PAXsims

Conflict simulation, peacebuilding, and development

A seat at the gaming table: MORS Wargaming Certificate

The following article was written for PAXsims by Nathalie Marver-Kwon, a sophomore at Georgetown University’s Walsh School of Foreign Service studying geography and Russian. She is a teaching assistant for geography and engages in research on Russian geopolitics. She is the Secretary / Treasurer for Georgetown University Wargaming Society (GUWS) and an aspiring wargame designer. She is originally from Seattle, WA. 


From October 24th through October 28th, 2022, I attended MORS and Virginia Tech’s Certificate in Wargaming course. I was able to attend through a scholarship granted to me directly by the program, the first of an annual prize for undergraduate and graduate students with demonstrated interest in professional wargaming.
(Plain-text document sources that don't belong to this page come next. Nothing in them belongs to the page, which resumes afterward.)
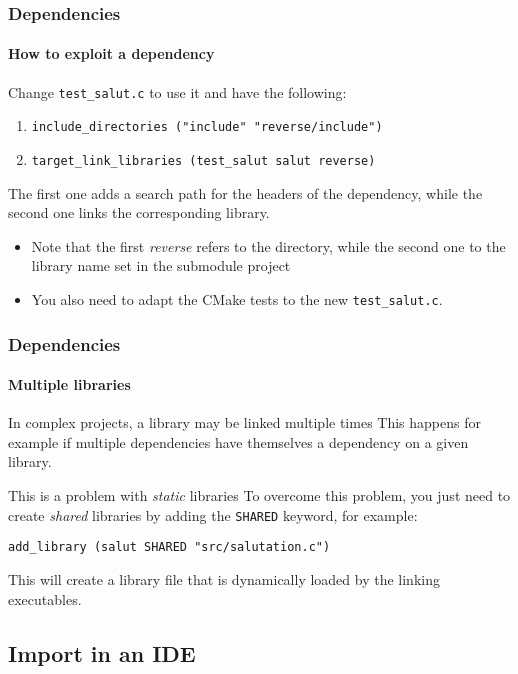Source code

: \begin{frame}
\frametitle{Dependencies}
\framesubtitle{How to exploit a dependency}

\begin{block}{Change \texttt{test\_salut.c} to use it and have the following:}
\begin{enumerate}
\item {\scriptsize \texttt{include\_directories ("include" "reverse/include")}}
\item {\scriptsize \texttt{target\_link\_libraries (test\_salut salut reverse)}}
\end{enumerate}
The first one adds a search path for the headers of the dependency, while the second one links the corresponding library.
\begin{itemize}
\item Note that the first {\em reverse} refers to the directory, while the second one to the library name set in the submodule project
\item You also need to adapt the CMake tests to the new \texttt{test\_salut.c}.
\end{itemize}
\end{block}

\end{frame}

\begin{frame}
\frametitle{Dependencies}
\framesubtitle{Multiple libraries}

\begin{block}{In complex projects, a library may be linked multiple times}
This happens for example if multiple dependencies have themselves a dependency on a given library.
\end{block}
\pause
\begin{block}{This is a problem with {\em static} libraries}
To overcome this problem, you just need to create {\em shared} libraries by adding the \texttt{SHARED} keyword, for example:

\medskip

\texttt{add\_library (salut SHARED "src/salutation.c")}

\medskip

This will create a library file that is dynamically loaded by the linking executables.

\end{block}

\end{frame}

\subsection{Import in an IDE}

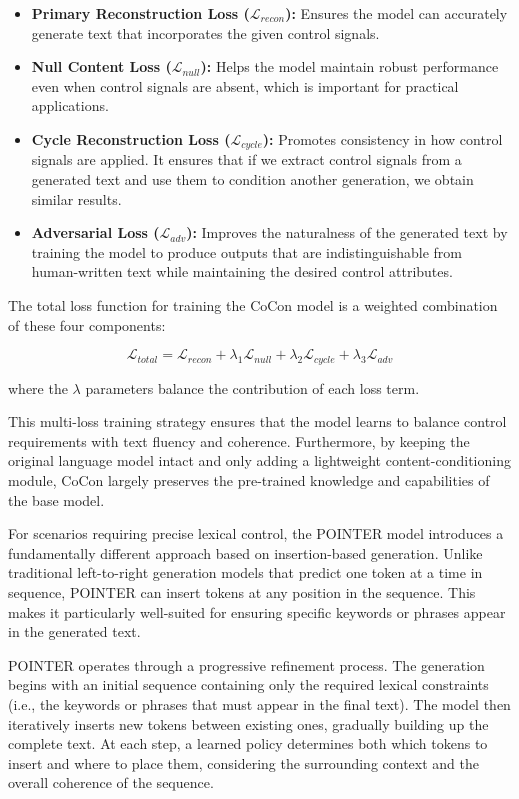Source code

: \begin{itemize}
   \item \textbf{Primary Reconstruction Loss ($\mathcal{L}_{recon}$):} Ensures the model can accurately generate text that incorporates the given control signals.
   \item \textbf{Null Content Loss ($\mathcal{L}_{null}$):} Helps the model maintain robust performance even when control signals are absent, which is important for practical applications.
   \item \textbf{Cycle Reconstruction Loss ($\mathcal{L}_{cycle}$):} Promotes consistency in how control signals are applied. It ensures that if we extract control signals from a generated text and use them to condition another generation, we obtain similar results.
   \item \textbf{Adversarial Loss ($\mathcal{L}_{adv}$):} Improves the naturalness of the generated text by training the model to produce outputs that are indistinguishable from human-written text while maintaining the desired control attributes.
\end{itemize}

The total loss function for training the CoCon model is a weighted combination of these four components:

\begin{equation}
    \mathcal{L}_{total} = \mathcal{L}_{recon} + \lambda_1 \mathcal{L}_{null} + \lambda_2 \mathcal{L}_{cycle} + \lambda_3 \mathcal{L}_{adv}
\end{equation}

where the $\lambda$ parameters balance the contribution of each loss term.

This multi-loss training strategy ensures that the model learns to balance control requirements with text fluency and coherence.
Furthermore, by keeping the original language model intact and only adding a lightweight content-conditioning module, CoCon largely preserves the pre-trained knowledge and capabilities of the base model.

For scenarios requiring precise lexical control, the POINTER model \cite{zhang-etal-2020-pointer} introduces a fundamentally different approach based on insertion-based generation. 
Unlike traditional left-to-right generation models that predict one token at a time in sequence, POINTER can insert tokens at any position in the sequence. 
This makes it particularly well-suited for ensuring specific keywords or phrases appear in the generated text.

POINTER operates through a progressive refinement process. 
The generation begins with an initial sequence containing only the required lexical constraints (i.e., the keywords or phrases that must appear in the final text). The model then iteratively inserts new tokens between existing ones, gradually building up the complete text. At each step, a learned policy determines both which tokens to insert and where to place them, considering the surrounding context and the overall coherence of the sequence.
I felt incredibly lucky to be sitting in the same Zoom call as professional wargamers and analysts from all over the world. Through the course, I wanted to learn how to design and develop games in a structured way. More importantly, the MORS certificate represented a significant first step into the world of professional wargaming, an historically exclusive field.

On the first day Peter Perla walked us through his Artist, Analyst, Architect model on game design. He emphasized there is no one-size-fits-all for the design process. Similarly, the players who make up the game are just as important to the gameplay as the design. If a group of experts is playing a game on their expertise, their decision-making in the gamespace will be influenced by their knowledge. A game of non-experts in the same game will engage with the game content more intuitively and less knowledgeably – focusing more on the inherent incentives of the game design. As game designers and facilitators, it is important we keep the audience in mind as we consider the best way to adjudicate and hot-wash. How can we as facilitators maintain positive neutrality in gameplay and still engage the players? “Reading the room” is a necessary soft skill for wargame facilitators, a skill developed through practice and experience. This idea is especially important if we want to diversify the wargaming community by encouraging game participation from newcomers.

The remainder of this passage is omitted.